Last night was Wine Wednesday for the wives and female Soldiers in Hubster’s class. I was invited and reluctantly said yes. It’s not that I didn’t want to go, I just don’t handle strangers and social situations well. I only really know two of the wives from the class, and meeting new people seriously freaks me out.
I spent all of yesterday afternoon silently freaking out. Like butterflies in my stomach, heart in my throat, I hope I don’t pee on myself freaking out. I even had to Google social anxiety to check if that’s what my problem was. It turns out, that’s not exactly my issue. According to Wikipedia (the know all, be all of life), social anxiety has to do with the discomfort and concern of being judged by others. Honestly, I couldn’t care less what people think of me. I just prefer to sit in my hermit shell and not speak. I ended up being so nervous, that I left the house without eating dinner. There was plenty of food at Wine Wednesday, so it wasn’t a major deal.

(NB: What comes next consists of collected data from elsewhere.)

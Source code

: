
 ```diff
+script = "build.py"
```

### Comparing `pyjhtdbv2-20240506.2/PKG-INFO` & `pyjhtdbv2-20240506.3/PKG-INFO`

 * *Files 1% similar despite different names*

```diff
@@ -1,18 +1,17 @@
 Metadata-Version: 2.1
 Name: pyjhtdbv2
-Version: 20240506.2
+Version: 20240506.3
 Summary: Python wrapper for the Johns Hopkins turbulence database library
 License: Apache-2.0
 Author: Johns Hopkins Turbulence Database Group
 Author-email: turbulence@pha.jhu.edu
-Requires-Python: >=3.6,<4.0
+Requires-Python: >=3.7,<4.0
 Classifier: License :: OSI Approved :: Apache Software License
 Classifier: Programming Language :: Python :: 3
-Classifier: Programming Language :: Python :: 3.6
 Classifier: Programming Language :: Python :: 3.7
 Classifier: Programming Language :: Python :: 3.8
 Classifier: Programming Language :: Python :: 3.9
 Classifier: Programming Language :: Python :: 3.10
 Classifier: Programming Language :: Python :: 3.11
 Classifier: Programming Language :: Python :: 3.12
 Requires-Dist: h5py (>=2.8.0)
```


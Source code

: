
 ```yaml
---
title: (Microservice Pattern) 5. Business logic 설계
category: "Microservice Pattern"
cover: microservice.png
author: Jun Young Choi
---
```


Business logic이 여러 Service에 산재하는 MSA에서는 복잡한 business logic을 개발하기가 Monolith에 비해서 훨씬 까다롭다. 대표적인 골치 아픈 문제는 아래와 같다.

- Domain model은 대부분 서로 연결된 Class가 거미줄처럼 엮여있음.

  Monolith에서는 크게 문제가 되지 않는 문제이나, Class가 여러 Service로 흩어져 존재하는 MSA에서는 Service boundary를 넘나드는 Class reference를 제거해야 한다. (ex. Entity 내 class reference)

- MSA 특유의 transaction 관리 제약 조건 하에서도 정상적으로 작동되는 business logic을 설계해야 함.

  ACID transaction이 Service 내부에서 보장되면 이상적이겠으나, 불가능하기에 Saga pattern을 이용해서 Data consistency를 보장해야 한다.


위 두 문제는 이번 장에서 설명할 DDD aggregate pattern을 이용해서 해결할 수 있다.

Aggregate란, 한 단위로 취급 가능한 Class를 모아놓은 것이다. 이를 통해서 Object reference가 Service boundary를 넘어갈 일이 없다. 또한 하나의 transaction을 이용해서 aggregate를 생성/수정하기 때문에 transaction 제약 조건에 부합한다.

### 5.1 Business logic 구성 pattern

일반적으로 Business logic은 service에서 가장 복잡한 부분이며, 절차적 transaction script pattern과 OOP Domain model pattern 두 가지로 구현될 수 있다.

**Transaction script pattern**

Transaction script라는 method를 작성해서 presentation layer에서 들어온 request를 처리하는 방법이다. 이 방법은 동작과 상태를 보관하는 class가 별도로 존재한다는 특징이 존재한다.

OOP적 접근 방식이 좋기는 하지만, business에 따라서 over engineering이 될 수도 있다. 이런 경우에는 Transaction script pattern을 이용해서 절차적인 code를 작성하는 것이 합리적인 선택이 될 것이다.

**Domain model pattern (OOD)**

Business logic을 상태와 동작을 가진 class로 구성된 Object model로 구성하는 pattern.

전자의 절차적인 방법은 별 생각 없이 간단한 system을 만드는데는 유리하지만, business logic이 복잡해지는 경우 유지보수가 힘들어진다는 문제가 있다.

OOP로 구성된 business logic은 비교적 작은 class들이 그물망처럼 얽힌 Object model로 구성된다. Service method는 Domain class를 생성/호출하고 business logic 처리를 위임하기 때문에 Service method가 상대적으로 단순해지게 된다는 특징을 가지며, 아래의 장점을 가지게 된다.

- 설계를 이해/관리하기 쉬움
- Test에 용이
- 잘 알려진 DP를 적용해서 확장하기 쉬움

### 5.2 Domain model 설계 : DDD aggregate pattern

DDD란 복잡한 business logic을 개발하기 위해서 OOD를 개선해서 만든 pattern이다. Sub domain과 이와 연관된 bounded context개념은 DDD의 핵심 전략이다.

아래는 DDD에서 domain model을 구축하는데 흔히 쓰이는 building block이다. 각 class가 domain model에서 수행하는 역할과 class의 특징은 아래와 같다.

When I got to the house where the event was being held, I didn’t see the cars of the ladies I know. Panic mode! I slowly walked towards the door and rang the bell. Once I was in, it really wasn’t that bad. I felt even better as soon as I had a glass in my hand. I
swear think I’m not an alcoholic.
My peeps showed up a short while later, and all was well. I chatted a bunch and made a new friend. Events like this are never as bad as I make them out to be in my head. I’m going to have to start getting used to it any way. I’ll never make friends in Hawaii if I don’t push myself out of my comfort zone.
Is anyone else nervous about talking to strangers like I am?